Running Apache Pig (Pig Latin) at Apache Hadoop on Windows Azure

Article
01/10/2012

Microsoft Distribution of Apache Hadoop comes with Pig Support along with an Interactive JavaScript shell where users can run their Pig queries immediately without adding specific configuration. The Apache distribution running on Windows Azure has built in support to Apache Pig.

Apache Pig is a platform for analyzing large data sets that consists of a high-level language for expressing data analysis programs, coupled with infrastructure for evaluating these programs. The salient property of Pig programs is that their structure is amenable to substantial parallelization, which in turns enables them to handle very large data sets.

At the present time, Pig's infrastructure layer consists of a compiler that produces sequences of Map-Reduce programs, for which large-scale parallel implementations already exist (e.g., the Hadoop subproject). Pig's language layer currently consists of a textual language called Pig Latin, which has the following key properties:

Ease of programming: It is trivial to achieve parallel execution of simple, "embarrassingly parallel" data analysis tasks. Complex tasks comprised of multiple interrelated data transformations are explicitly encoded as data flow sequences, making them easy to write, understand, and maintain.
Optimization opportunities: The way in which tasks are encoded permits the system to optimize their execution automatically, allowing the user to focus on semantics rather than efficiency.
Extensibility: Users can create their own functions to do special-purpose processing.

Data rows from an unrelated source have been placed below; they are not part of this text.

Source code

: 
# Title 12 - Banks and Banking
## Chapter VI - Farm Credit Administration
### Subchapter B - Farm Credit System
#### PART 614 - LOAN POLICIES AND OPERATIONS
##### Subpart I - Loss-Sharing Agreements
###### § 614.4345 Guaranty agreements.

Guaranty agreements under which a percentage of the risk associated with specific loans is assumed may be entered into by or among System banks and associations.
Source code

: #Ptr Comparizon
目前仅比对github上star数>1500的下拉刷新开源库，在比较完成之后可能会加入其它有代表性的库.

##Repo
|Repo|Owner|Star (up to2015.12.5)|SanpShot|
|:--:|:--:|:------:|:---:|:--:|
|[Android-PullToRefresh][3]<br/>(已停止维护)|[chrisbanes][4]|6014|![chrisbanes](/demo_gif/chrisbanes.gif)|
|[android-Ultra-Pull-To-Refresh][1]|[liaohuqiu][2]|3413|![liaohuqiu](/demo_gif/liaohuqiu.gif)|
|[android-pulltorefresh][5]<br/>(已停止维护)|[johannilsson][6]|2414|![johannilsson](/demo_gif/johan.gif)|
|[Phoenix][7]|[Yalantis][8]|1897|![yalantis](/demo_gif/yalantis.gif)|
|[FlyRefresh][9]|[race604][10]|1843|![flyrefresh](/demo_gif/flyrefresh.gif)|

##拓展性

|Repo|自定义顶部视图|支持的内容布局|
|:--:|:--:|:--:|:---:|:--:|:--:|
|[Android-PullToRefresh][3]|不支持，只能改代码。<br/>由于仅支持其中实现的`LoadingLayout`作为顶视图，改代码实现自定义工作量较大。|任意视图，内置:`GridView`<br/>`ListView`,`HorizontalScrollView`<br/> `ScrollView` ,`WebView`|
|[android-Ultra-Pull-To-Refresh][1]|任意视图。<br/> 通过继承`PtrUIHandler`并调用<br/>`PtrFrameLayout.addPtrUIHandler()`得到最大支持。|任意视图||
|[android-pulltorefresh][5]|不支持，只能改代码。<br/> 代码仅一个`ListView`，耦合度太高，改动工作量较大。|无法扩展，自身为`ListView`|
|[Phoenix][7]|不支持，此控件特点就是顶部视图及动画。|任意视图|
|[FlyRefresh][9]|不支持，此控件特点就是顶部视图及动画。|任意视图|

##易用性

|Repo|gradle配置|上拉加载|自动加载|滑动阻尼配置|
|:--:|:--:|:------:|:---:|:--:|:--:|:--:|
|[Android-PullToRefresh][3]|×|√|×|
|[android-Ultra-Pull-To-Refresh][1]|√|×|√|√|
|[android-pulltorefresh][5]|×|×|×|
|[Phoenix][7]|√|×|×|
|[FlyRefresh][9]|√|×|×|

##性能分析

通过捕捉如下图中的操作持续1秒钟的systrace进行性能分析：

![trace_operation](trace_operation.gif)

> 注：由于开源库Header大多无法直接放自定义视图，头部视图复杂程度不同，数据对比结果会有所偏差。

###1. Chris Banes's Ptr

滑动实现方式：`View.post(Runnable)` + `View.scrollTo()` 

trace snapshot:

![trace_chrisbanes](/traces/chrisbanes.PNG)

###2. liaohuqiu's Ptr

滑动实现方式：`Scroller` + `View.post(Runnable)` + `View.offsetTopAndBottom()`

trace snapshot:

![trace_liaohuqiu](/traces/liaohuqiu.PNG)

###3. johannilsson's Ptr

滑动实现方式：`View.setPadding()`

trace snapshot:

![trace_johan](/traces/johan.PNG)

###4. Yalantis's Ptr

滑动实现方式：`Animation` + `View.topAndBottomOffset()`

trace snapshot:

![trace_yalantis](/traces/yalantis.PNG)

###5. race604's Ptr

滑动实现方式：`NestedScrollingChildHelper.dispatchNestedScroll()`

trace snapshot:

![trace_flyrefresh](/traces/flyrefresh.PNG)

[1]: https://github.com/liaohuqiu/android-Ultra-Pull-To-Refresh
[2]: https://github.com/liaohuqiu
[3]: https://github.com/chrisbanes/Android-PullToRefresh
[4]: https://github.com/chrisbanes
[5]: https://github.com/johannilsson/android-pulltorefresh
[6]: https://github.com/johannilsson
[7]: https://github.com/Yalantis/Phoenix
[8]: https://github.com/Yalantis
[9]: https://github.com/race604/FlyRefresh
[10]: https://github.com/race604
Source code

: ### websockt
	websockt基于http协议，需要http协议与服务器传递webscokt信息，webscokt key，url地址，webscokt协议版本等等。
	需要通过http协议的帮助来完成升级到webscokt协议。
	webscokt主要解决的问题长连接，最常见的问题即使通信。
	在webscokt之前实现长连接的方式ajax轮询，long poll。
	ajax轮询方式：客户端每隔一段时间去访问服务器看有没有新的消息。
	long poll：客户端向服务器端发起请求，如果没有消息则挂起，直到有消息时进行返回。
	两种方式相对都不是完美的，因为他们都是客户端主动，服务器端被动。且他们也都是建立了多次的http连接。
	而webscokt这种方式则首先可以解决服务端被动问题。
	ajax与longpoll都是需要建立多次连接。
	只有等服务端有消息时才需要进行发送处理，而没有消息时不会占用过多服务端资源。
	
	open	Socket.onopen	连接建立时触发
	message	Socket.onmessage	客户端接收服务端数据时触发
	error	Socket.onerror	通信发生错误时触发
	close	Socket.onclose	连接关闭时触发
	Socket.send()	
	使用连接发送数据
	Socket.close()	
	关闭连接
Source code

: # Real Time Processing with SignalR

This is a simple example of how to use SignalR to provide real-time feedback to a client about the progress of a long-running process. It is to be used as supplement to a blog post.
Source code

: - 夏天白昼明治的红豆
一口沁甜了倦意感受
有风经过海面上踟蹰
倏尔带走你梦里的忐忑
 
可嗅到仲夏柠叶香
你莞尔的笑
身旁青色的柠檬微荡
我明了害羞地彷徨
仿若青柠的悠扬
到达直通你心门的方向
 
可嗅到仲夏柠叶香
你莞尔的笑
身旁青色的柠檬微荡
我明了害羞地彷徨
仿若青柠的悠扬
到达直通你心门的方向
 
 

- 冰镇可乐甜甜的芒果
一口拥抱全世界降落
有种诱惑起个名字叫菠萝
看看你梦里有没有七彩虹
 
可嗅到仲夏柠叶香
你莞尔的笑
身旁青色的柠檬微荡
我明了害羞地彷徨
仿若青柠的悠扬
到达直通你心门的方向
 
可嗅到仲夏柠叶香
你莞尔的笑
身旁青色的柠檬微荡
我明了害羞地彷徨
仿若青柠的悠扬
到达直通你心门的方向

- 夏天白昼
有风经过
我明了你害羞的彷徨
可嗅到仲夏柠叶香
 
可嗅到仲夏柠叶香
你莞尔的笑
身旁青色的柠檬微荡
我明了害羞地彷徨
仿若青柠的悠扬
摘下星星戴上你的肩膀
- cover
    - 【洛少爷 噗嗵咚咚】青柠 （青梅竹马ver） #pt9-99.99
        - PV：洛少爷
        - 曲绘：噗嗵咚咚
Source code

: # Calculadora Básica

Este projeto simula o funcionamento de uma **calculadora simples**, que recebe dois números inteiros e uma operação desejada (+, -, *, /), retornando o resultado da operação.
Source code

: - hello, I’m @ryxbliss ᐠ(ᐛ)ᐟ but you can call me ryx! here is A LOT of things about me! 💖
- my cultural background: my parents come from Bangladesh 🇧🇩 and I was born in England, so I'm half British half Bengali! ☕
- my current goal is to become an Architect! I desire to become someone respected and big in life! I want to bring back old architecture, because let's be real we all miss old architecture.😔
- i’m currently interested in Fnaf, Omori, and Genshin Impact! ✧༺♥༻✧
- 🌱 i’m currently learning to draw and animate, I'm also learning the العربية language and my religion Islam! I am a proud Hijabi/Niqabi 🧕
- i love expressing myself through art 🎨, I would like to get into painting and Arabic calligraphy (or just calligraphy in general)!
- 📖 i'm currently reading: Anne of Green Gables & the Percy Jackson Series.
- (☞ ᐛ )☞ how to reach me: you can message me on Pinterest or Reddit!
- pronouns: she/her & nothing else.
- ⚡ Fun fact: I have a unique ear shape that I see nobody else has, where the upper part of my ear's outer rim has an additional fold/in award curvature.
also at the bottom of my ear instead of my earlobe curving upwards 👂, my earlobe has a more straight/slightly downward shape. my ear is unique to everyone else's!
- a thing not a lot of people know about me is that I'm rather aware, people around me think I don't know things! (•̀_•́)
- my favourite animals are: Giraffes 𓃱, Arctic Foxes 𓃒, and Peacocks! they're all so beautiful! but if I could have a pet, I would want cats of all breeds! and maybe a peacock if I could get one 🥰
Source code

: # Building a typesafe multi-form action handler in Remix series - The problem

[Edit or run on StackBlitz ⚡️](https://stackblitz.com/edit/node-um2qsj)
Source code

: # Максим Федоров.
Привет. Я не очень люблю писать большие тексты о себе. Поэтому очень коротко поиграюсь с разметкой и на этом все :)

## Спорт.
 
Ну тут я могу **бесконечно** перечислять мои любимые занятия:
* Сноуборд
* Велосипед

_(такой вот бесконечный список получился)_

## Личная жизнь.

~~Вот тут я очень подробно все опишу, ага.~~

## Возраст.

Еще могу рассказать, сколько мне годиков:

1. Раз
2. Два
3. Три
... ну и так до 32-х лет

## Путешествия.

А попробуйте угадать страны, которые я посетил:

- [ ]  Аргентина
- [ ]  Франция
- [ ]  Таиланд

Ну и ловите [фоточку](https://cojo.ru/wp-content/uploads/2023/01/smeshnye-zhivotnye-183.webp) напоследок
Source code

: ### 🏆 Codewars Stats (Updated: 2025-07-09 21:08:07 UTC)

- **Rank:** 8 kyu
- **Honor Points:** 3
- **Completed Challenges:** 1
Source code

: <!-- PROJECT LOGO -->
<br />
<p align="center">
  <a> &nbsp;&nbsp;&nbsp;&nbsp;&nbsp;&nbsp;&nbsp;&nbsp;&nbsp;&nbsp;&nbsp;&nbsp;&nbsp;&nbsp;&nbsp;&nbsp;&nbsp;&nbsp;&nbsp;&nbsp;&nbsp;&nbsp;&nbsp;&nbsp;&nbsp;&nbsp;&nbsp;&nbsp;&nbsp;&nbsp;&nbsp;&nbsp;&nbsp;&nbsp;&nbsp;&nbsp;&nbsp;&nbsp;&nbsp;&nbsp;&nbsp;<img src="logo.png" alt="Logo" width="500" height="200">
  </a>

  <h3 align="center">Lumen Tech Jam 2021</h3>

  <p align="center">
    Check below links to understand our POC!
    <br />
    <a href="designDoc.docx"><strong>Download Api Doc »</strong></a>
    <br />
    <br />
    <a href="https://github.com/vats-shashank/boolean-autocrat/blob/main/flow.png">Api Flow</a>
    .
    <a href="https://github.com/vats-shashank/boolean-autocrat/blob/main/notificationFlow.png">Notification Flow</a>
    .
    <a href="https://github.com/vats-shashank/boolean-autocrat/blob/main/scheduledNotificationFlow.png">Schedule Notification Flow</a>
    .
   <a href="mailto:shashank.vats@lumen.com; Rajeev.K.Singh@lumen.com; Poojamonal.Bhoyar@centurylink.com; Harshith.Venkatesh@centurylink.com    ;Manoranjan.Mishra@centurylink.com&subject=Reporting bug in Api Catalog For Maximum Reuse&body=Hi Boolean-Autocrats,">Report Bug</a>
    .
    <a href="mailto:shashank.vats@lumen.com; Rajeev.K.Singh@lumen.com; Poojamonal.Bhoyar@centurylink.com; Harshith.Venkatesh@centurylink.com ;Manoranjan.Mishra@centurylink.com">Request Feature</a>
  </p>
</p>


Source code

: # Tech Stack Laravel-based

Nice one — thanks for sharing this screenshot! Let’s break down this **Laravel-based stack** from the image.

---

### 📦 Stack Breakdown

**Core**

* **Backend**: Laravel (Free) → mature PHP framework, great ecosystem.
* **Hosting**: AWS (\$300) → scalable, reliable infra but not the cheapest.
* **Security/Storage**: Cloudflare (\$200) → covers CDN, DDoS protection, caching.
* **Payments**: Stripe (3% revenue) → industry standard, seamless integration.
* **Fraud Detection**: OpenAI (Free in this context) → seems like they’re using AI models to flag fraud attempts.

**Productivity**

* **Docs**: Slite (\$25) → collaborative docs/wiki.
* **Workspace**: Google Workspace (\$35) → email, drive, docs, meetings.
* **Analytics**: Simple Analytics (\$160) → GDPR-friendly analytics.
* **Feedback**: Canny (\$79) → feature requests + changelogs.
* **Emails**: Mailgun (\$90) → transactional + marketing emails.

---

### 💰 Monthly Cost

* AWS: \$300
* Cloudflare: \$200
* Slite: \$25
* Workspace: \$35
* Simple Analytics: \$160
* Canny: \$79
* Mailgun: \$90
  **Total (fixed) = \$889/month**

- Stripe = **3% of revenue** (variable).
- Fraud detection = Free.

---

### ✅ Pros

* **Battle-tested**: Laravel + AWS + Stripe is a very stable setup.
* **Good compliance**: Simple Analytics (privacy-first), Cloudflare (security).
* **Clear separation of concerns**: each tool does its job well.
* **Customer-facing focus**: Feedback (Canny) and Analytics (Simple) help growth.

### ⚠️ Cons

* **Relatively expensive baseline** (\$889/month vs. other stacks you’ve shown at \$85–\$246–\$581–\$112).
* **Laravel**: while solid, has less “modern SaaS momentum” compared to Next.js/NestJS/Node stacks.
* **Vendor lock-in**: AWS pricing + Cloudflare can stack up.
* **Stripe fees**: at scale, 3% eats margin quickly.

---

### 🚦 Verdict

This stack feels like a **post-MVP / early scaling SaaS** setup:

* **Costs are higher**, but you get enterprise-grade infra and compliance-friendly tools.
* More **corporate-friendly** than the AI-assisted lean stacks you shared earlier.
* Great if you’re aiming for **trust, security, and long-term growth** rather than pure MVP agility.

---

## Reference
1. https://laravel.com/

Apache Pig has two execution modes or exectypes:

Local Mode: - To run Pig in local mode, you need access to a single machine; all files are installed and run using your local host and file system. Specify local mode using the -x flag (pig -x local).

Example:

$ pig -x local

$ pig

Mapreduce Mode: - To run Pig in mapreduce mode, you need access to a Hadoop cluster and HDFS installation. Mapreduce mode is the default mode; you can, but don't need to, specify it using the -x flag (pig OR pig -x mapreduce).

Example:

$ pig -x mapreduce

You can run Pig in either mode using the "pig" command (the bin/pig Perl script) or the "java" command (java -cp pig.jar ...). To learn more about Apache Pig please click here.

After you have configured your Hadoop Cluster on Windows Azure, you can remote login to your Hadoop Cluster. To run Pig scripts you can copy sample pig files at the C:\Apps\dist\pig folder from the link here:

Now, you can launch the Hadoop Command Line Shortcut and run the command as below:

cd c:\apps\dist\examples\pig

hadoop fs -copyFromLocal excite.log.bz2 excite.log.bz2

C:\Apps\dist\pig>pig

grunt> run script1-hadoop.pig

Once the Job has started you can see the job details at Job Tracker (https://localhost:50030/jobtracker.jsp)

script1-hadoop.pig:

* Licensed to the Apache Software Foundation (ASF) under one

* or more contributor license agreements. See the NOTICE file

* distributed with this work for additional information

* regarding copyright ownership. The ASF licenses this file

* to you under the Apache License, Version 2.0 (the

* "License"); you may not use this file except in compliance

* with the License. You may obtain a copy of the License at

* https://www.apache.org/licenses/LICENSE-2.0

* Unless required by applicable law or agreed to in writing, software

* distributed under the License is distributed on an "AS IS" BASIS,

* WITHOUT WARRANTIES OR CONDITIONS OF ANY KIND, either express or implied.

* See the License for the specific language governing permissions and

* limitations under the License.

-- Query Phrase Popularity (Hadoop cluster)

-- This script processes a search query log file from the Excite search engine and finds search phrases that occur with particular high frequency during certain times of the day.

-- Register the tutorial JAR file so that the included UDFs can be called in the script.

-- Use the PigStorage function to load the excite log file into the “raw” bag as an array of records.

-- Input: (user,time,query)

raw = LOAD 'excite.log.bz2' USING PigStorage('\t') AS (user, time, query);

-- Call the NonURLDetector UDF to remove records if the query field is empty or a URL.

clean1 = FILTER raw BY org.apache.pig.tutorial.NonURLDetector(query);

-- Call the ToLower UDF to change the query field to lowercase.

clean2 = FOREACH clean1 GENERATE user, time, org.apache.pig.tutorial.ToLower(query) as query;

-- Because the log file only contains queries for a single day, we are only interested in the hour.

-- The excite query log timestamp format is YYMMDDHHMMSS.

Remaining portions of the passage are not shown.